Re: PICT control problems [SOLVED]
Re: PICT control problems [SOLVED]
- Subject: Re: PICT control problems [SOLVED]
- From: Bill Bumgarner <email@hidden>
- Date: Sat, 24 Jun 2006 10:28:21 -0500
This is starting to go afield of Xcode-users on-topic....
On Jun 24, 2006, at 9:45 AM, John Lunt wrote:
On 24 Jun 2006, at 14:55, Markus Hitter wrote:
Am 23.06.2006 um 22:31 schrieb John Lunt:
The Xcode documentation seems to spend 75% of its time explaining
how to port your code from other versions/frameworks/platforms,
but seems quite "diffused" for people who just want to write a
modern Carbon app from scratch.
To some extents this reflects Apple's recommendation to write new
apps using Cocoa.
Yeah, I thought hard about this, but decided to go with Carbon for
2 main (and personal) reasons.
1. Cocoa is a bit of a niche - which is fine if you are doing it
full-time but this is my hobby, so I (personally) don't want to
learn something of limited applicability elsewhere.
I'm not sure I understand the reasoning here. Any system that can
run a Carbon app will also be able to run a Cocoa app, save for the
last remaining handful of people still running Mac OS 9. As such,
Cocoa is no more of a niche than Carbon.
For new development on Mac OS X, you should generally use Cocoa.

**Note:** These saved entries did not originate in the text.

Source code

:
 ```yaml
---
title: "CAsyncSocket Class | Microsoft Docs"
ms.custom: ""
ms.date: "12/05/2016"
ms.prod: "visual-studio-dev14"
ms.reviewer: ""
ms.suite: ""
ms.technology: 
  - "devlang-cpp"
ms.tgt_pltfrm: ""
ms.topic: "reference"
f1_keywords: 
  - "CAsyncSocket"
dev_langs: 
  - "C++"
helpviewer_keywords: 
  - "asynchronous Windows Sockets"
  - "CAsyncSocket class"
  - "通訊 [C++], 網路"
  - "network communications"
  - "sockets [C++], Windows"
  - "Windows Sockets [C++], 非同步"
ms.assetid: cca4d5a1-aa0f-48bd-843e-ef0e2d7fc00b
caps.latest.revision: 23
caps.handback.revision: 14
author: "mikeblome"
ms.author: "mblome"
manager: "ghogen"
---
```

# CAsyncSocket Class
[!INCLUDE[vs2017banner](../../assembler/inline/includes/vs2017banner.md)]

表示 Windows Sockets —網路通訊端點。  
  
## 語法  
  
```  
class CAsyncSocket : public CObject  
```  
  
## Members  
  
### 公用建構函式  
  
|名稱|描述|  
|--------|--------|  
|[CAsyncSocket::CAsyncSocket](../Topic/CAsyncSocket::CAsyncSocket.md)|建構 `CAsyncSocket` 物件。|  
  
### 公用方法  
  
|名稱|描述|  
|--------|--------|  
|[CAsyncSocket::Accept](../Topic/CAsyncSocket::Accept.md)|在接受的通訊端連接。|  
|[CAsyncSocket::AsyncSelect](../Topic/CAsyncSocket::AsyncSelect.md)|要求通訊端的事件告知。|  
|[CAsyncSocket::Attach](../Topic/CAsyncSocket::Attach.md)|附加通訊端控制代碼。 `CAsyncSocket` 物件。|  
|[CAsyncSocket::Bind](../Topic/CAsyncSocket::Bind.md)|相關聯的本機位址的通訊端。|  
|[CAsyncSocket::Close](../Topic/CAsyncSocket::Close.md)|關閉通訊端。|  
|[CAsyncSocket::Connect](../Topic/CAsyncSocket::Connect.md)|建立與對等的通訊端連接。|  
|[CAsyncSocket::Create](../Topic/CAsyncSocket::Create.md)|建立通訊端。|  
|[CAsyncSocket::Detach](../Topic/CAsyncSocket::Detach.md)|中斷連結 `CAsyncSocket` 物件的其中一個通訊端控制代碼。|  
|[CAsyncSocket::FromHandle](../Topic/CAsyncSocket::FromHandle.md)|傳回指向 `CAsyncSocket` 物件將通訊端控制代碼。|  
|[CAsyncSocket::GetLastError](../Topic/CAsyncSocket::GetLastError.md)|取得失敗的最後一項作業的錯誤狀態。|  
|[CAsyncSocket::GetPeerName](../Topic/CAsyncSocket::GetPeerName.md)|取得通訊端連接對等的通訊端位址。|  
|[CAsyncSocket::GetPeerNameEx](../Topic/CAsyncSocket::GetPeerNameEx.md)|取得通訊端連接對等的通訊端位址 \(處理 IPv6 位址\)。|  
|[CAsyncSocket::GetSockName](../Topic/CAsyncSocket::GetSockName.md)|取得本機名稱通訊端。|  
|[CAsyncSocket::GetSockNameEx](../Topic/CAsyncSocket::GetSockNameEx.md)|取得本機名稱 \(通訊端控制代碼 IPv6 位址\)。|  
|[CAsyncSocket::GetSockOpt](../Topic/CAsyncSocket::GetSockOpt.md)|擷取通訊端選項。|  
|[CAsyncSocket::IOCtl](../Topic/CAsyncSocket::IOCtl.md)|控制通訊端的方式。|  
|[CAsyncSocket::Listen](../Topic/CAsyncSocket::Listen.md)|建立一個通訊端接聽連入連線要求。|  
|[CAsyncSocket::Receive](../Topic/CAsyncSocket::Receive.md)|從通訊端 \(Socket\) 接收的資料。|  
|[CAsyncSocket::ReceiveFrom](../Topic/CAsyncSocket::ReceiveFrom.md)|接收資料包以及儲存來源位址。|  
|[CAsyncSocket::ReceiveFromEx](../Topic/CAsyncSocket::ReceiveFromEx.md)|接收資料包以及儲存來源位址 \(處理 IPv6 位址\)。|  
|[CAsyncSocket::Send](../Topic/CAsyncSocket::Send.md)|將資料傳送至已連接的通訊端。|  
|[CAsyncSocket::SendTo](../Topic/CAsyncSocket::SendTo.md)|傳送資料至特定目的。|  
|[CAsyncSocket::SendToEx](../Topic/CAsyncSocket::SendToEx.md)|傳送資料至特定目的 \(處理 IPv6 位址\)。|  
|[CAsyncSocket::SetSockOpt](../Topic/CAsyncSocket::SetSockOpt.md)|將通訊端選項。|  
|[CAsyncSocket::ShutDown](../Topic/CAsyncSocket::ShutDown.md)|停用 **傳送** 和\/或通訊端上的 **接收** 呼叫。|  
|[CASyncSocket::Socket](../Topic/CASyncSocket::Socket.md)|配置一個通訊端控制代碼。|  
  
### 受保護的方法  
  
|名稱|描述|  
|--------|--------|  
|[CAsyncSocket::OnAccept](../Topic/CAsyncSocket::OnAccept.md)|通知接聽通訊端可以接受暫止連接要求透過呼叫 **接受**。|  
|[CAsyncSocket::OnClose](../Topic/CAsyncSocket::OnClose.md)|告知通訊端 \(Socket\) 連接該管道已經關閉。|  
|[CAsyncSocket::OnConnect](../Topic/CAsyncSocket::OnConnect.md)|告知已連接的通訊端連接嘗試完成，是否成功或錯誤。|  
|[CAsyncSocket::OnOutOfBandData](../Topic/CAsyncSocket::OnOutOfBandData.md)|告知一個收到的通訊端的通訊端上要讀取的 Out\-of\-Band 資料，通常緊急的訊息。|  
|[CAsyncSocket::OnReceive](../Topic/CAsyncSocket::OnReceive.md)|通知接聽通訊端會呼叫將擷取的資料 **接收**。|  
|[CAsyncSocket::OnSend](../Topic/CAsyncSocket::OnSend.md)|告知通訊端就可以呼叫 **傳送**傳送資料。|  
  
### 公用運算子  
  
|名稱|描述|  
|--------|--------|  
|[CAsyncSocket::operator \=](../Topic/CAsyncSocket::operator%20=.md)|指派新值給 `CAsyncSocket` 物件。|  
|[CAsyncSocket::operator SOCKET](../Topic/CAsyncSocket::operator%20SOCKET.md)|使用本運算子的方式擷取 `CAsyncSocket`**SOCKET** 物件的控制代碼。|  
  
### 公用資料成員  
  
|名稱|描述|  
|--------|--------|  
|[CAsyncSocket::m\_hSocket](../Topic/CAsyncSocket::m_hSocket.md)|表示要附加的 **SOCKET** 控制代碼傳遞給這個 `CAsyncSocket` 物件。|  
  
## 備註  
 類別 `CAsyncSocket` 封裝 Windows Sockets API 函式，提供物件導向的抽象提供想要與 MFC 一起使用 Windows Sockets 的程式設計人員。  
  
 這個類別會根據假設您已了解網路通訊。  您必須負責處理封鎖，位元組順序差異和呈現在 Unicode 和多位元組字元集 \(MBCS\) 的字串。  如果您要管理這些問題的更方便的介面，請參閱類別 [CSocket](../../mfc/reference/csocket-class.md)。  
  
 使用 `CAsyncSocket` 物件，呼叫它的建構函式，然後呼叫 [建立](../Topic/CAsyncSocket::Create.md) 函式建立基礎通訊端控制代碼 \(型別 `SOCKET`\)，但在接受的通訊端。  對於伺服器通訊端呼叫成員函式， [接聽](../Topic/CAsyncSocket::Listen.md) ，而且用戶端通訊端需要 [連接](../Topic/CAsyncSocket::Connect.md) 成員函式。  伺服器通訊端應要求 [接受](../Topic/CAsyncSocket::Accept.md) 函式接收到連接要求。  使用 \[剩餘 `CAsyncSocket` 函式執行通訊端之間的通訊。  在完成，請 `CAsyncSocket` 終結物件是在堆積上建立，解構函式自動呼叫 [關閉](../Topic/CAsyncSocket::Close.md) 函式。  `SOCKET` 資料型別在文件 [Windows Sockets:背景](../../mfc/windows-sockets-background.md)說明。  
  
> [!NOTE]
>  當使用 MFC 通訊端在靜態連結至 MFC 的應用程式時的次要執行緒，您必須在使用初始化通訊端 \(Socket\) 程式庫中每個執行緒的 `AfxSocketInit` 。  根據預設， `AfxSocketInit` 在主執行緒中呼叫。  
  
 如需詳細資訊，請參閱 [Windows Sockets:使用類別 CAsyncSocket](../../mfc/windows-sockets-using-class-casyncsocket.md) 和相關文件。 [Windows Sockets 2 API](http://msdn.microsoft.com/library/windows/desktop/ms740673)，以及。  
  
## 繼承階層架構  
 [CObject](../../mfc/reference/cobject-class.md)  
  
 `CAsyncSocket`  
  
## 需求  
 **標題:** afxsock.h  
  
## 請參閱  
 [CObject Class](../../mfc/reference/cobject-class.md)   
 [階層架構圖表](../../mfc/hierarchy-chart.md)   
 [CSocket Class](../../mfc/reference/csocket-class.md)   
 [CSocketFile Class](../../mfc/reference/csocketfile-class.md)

Carbon isn't going away any time soon, but it also isn't the target
for new technologies and frameworks, either.
As well, you generally have to write a lot less code to get the same
basic stuff done in Cocoa vs. Carbon.
2. My day job involves programming in C/C++ on windows (but I'm not
a professional programmer), so I've got quite a lot of experience
to fall back on when I get stuck with a C app. What I'm missing is
a good road map.
Objective-C is trivial to learn for a C programmer. And you can use C
++ in Objective-C apps just fine.
The real challenge with programming for the Mac is to learn how to
use the Framework APIs. Carbon may actually be a bit easier to
learn for someone with a Win32 or similar background, but not by
much. Given the productivity boost -- especially for the casual
programmer -- of Cocoa, the slightly longer learning curve is a wash.
C++ is a much larger set of conceptual and syntactic extensions to C
than Objective-C. As a result, it is much easier to augment and
automate the development workflow for Objective-C developers than it
is for C++ developers. Xcode's feature set reflects this.